A chance discovery could lead to more sustainable glass-like components for the automotive and technology sectors. Kathryn Allen reports.
A new type of glass that can heal itself at room temperature has been discovered by accident. Graduate student Yu Yanagisawa, from the University of Tokyo, Japan, was preparing polyether-thioureas glass as an adhesive, when he discovered its self-healing properties. Yanagisawa hopes it could be used as an environmentally friendly material, reducing waste in devices or applications requiring glass or glass-like components.
Polyether-thioureas is a low-weight, transparent and mechanically rigid polymer, which, when cut, can heal under compression, without the need for high temperatures. Yanagisawa observed that the edges of a cut or crack in the material could adhere to each other after manual compression for 30 seconds.
According to the researchers, led by Professor Takuzo Aida from the University of Tokyo, this material is the first hard substance of this type that can self-heal at room temperature – Yanagisawa found the material could self-heal at around 21°C – while most healable materials requiring temperatures of 120°C or more.
Aida told Materials World, ‘Our glassy polymers are composed of short-chain polymers that are reversibly connected with each other by high-density hydrogen bonds and are therefore very rigid just like long-chain polymer materials.’ Yanagisawa continued, ‘Upon applying a strong external force, our polymeric materials break into two pieces, where non-covalent hydrogen bonds are preferentially cleaved off, so that many unpaired groups are generated at the fractured surfaces. Because such unpaired groups are eager to find their partners, healing occurs when two fractured surfaces are compressed together.’

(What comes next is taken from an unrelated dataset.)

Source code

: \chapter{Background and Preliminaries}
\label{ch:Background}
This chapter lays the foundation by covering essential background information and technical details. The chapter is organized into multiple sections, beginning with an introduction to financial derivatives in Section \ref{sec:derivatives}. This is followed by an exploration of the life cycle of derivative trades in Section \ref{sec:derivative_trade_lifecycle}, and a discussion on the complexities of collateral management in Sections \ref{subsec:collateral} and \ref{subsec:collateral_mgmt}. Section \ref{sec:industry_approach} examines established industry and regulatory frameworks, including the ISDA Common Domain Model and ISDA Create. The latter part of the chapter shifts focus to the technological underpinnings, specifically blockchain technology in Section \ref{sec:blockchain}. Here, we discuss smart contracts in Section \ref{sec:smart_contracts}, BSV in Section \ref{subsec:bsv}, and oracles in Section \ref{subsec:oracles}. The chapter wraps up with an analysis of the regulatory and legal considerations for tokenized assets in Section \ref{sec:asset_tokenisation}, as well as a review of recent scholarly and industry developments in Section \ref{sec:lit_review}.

As this process is reversible, the material’s properties do not alter and it can heal repeatedly.
Discussing the availability of polyether-thioureas, the team explained that the material comprises inexpensive compounds, which are synthesised by a one-step reaction. However, the researchers clarified that, ‘apart from the self-healing nature, our products do not surpass existing glassy polymers that are already in the market. As they have not been used for the exterior components of smartphones, our current products, without another big jump, may not be usable for smartphones.’

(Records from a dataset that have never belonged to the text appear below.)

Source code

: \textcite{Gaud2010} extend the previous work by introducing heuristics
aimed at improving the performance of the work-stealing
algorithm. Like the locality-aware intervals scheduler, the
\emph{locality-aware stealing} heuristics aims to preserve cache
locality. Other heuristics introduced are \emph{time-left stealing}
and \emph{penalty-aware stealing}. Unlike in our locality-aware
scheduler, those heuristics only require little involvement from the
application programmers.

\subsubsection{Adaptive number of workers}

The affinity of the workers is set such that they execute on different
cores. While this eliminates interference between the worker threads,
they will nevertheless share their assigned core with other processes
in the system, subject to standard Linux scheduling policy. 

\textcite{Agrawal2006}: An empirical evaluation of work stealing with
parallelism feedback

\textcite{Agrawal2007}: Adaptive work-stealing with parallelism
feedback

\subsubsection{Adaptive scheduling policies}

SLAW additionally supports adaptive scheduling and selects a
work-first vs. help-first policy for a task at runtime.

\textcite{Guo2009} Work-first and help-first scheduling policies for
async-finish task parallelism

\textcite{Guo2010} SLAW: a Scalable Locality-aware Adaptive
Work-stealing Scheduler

According to Aida, this is because glassy polymers are less robust than inorganic glass. In addition, high mechanical robustness and a self-healing ability tend to be mutually exclusive, due to a large number of hydrogen bonds – which allow self-healing – also resulting in structural crystallisation that causes the polymeric material to become brittle. The challenge is to create robust, glassy polymers that are self-healing.
He refers to the work of Professor Ludwik Leibler, Research Director at the National Centre for Scientific Research, France, in overcoming this issue. In 2011 Leibler designed vitrimers – a novel organic polymer material. ‘[Vitrimers] are mechanically robust due to 3D crosslinking, but they can self-heal,’ said Aida. ‘Nevertheless, the healing requires heating with an embedded catalyst that allows dynamic covalent bonds to exchange just like non-covalent bonds.’ Aida and Yanagisawa’s material does not require this heat, but, so far, does not match the robustness of inorganic glass.

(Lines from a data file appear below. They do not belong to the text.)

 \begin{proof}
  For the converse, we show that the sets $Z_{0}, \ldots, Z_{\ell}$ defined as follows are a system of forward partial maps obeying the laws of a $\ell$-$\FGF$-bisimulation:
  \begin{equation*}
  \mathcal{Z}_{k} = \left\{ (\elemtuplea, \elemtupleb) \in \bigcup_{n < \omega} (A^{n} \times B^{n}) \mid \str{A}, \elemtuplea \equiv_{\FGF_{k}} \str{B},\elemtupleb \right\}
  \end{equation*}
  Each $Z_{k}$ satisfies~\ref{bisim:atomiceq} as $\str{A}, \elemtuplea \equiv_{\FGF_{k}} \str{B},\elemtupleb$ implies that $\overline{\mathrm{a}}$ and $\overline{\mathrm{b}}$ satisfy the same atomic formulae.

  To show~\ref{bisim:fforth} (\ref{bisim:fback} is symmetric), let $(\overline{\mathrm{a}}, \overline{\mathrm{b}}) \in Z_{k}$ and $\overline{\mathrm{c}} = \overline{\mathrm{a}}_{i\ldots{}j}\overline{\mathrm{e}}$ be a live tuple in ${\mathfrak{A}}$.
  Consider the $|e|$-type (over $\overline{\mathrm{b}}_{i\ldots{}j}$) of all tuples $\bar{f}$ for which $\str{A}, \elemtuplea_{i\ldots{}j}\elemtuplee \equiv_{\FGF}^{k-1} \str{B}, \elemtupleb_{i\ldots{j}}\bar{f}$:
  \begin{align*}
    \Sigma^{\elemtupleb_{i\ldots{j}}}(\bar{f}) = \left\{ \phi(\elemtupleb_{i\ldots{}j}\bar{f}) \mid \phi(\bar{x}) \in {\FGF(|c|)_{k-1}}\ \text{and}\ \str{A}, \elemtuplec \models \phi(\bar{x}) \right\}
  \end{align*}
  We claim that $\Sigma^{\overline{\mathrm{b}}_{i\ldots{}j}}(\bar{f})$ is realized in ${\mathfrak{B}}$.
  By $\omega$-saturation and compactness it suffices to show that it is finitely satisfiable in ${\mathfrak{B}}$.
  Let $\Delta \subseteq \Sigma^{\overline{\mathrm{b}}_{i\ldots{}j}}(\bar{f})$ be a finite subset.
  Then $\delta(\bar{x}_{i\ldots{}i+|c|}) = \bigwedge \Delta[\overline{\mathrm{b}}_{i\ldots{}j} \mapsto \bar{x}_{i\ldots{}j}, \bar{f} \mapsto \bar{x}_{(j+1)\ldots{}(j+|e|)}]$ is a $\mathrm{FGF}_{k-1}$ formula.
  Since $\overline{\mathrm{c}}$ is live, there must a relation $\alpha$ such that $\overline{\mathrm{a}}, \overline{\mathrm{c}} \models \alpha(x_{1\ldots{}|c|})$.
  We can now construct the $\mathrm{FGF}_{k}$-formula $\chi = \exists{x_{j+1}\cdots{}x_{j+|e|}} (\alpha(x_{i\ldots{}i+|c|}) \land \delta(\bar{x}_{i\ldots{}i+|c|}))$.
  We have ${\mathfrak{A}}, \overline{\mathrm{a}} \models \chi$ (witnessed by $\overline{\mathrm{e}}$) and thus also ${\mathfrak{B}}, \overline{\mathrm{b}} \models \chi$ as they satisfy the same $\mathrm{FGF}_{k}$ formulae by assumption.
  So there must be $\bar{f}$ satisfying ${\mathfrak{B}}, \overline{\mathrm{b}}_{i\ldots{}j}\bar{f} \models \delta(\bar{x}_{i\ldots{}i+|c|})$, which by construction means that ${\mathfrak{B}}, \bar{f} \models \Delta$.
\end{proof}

However, self-healing materials are already being used in the smartphone industry. In 2015, LG, South Korea, launched their G Flex 2 with a self-healing polymer coating on the back to fix scratches. But, LG included a disclaimer, stating that the coating’s recovery rate will vary depending on scratch depth, ambient temperature and wear and tear. (For more information on smart coatings see here).
Despite not being ready for smartphone applications, Aida’s research could, for example, aid the development of durable, transparent materials for car windows.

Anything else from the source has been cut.